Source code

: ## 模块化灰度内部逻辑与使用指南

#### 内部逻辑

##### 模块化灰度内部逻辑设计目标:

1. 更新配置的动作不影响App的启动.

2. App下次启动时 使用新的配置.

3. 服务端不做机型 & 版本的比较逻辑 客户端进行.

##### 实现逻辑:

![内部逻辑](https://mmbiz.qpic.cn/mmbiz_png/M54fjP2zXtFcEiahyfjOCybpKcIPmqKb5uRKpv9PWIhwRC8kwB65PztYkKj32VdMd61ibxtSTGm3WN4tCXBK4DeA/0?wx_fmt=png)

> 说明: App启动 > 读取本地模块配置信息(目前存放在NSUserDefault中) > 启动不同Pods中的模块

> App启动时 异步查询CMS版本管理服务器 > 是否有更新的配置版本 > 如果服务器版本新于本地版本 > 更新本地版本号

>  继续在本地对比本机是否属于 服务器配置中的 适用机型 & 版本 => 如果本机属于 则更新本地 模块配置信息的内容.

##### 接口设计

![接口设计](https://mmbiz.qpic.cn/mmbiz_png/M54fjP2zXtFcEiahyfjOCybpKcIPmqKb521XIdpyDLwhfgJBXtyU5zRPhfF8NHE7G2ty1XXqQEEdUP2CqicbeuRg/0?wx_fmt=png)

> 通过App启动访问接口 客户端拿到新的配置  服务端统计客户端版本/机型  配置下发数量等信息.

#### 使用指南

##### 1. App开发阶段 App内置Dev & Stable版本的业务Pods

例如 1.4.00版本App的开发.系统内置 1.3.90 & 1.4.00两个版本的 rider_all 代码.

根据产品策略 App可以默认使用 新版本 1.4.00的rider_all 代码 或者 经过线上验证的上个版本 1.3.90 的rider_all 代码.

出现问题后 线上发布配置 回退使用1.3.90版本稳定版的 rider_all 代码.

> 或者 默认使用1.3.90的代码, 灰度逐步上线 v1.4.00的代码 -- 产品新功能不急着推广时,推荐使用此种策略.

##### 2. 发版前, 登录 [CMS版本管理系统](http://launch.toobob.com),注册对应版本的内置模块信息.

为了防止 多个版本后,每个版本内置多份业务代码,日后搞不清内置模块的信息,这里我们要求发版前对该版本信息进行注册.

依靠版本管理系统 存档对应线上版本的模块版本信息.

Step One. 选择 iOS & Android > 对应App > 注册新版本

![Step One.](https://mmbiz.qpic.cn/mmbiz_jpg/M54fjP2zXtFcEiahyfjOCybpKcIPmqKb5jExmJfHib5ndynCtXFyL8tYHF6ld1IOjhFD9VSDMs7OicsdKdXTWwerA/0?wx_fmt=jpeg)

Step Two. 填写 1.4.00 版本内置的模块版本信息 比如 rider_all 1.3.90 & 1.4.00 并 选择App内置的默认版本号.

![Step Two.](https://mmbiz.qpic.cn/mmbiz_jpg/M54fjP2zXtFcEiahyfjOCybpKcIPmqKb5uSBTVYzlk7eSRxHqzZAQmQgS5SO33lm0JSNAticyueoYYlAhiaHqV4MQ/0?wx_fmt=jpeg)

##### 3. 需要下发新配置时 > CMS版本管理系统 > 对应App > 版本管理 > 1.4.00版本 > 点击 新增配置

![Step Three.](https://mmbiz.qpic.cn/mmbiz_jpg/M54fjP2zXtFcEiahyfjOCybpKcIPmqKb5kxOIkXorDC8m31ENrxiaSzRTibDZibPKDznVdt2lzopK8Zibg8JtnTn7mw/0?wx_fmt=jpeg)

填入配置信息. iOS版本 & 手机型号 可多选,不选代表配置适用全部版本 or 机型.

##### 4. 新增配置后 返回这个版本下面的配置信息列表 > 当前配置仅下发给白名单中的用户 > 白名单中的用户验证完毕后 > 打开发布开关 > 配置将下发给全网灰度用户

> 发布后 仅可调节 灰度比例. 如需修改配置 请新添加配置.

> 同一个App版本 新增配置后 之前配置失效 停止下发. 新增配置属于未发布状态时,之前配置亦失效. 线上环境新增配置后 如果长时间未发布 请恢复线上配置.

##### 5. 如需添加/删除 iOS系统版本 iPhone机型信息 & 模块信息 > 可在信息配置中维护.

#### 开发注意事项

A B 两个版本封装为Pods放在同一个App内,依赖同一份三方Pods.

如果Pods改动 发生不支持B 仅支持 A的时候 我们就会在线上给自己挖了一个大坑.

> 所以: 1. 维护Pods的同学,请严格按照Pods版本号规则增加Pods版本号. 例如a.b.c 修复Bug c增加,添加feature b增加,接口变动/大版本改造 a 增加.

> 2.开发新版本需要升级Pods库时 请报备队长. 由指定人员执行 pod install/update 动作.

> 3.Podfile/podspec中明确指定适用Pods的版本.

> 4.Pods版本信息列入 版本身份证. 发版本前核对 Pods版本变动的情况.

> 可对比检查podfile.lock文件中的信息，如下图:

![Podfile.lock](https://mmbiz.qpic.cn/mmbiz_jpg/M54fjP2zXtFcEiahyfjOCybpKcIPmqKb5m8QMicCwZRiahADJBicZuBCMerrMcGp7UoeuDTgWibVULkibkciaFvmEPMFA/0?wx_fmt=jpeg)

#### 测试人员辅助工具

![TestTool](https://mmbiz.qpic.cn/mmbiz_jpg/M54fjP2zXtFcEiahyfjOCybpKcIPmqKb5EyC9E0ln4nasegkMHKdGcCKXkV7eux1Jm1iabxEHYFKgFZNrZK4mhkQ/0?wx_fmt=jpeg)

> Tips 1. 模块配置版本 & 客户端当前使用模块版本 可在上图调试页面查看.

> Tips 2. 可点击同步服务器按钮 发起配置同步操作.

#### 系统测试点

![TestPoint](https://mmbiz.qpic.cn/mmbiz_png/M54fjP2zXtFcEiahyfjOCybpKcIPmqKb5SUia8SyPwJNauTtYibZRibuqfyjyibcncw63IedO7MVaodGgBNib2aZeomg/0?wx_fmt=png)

» **Exercise requirements**
Starting with the line that holds "填入配置信息. iOS版本 & 手机型号 可多选,不选代表配置适用全部版本 or 机型." and ending with the line that holds "如果Pods改动 发生不支持B 仅支持 A的时候 我们就会在线上给自己挖了一个大坑.", retype every line in the data above exactly, and nothing else.

» **Answer area**
填入配置信息. iOS版本 & 手机型号 可多选,不选代表配置适用全部版本 or 机型.

##### 4. 新增配置后 返回这个版本下面的配置信息列表 > 当前配置仅下发给白名单中的用户 > 白名单中的用户验证完毕后 > 打开发布开关 > 配置将下发给全网灰度用户

> 发布后 仅可调节 灰度比例. 如需修改配置 请新添加配置.

> 同一个App版本 新增配置后 之前配置失效 停止下发. 新增配置属于未发布状态时,之前配置亦失效. 线上环境新增配置后 如果长时间未发布 请恢复线上配置.

##### 5. 如需添加/删除 iOS系统版本 iPhone机型信息 & 模块信息 > 可在信息配置中维护.

#### 开发注意事项

A B 两个版本封装为Pods放在同一个App内,依赖同一份三方Pods.

如果Pods改动 发生不支持B 仅支持 A的时候 我们就会在线上给自己挖了一个大坑.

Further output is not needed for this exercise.